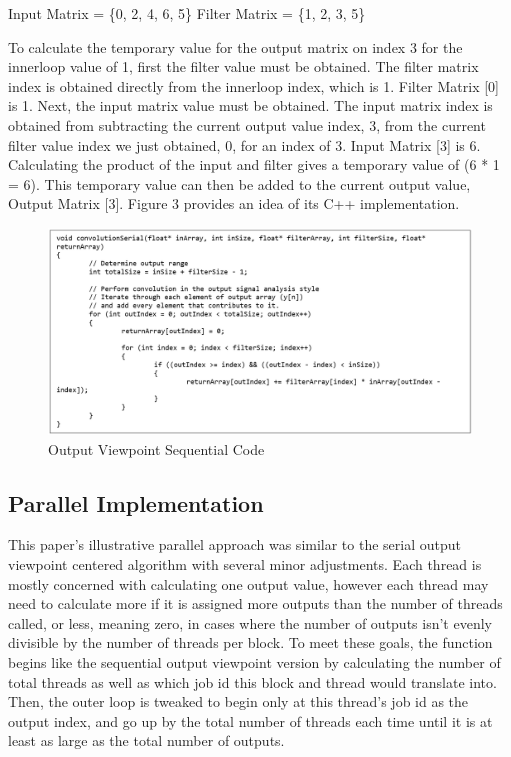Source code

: \documentclass{article}
\begin{document}
\hfil Input Matrix = \{0, 2, 4, 6, 5\}	Filter Matrix = \{1, 2, 3, 5\} \par

To calculate the temporary value for the output matrix on index 3 for the innerloop value of 1, first the filter value must be obtained. The filter matrix index is obtained directly from the innerloop index, which is 1. Filter Matrix [0] is 1. Next, the input matrix value must be obtained. The input matrix index is obtained from subtracting the current output value index, 3, from the current filter value index we just obtained, 0, for an index of 3. Input Matrix [3] is 6. Calculating the product of the input and filter gives a temporary value of (6 * 1 = 6). This temporary value can then be added to the current output value, Output Matrix [3]. Figure 3 provides an idea of its C++ implementation.

\begin{figure}[htp]
    \centering
    \includegraphics[width=\textwidth]{1048_3.png}
    \caption{Output Viewpoint Sequential Code}
    \label{fig:outpoint view code}
\end{figure}

\subsection{Parallel Implementation}
This paper’s illustrative parallel approach was similar to the serial output viewpoint centered algorithm with several minor adjustments. Each thread is mostly concerned with calculating one output value, however each thread may need to calculate more if it is assigned more outputs than the number of threads called, or less, meaning zero, in cases where the number of outputs isn’t evenly divisible by the number of threads per block. To meet these goals, the function begins like the sequential output viewpoint version by calculating the number of total threads as well as which job id this block and thread would translate into. Then, the outer loop is tweaked to begin only at this thread’s job id as the output index, and go up by the total number of threads each time until it is at least as large as the total number of outputs. 
\end{document}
---*---
WHAT THIS TASK INVOLVES:
Please repeat each line from the one with "This paper’s illustrative" through the last line of the data above, and add nothing.

SOLUTION BELOW:
This paper’s illustrative parallel approach was similar to the serial output viewpoint centered algorithm with several minor adjustments. Each thread is mostly concerned with calculating one output value, however each thread may need to calculate more if it is assigned more outputs than the number of threads called, or less, meaning zero, in cases where the number of outputs isn’t evenly divisible by the number of threads per block. To meet these goals, the function begins like the sequential output viewpoint version by calculating the number of total threads as well as which job id this block and thread would translate into. Then, the outer loop is tweaked to begin only at this thread’s job id as the output index, and go up by the total number of threads each time until it is at least as large as the total number of outputs. 
\end{document}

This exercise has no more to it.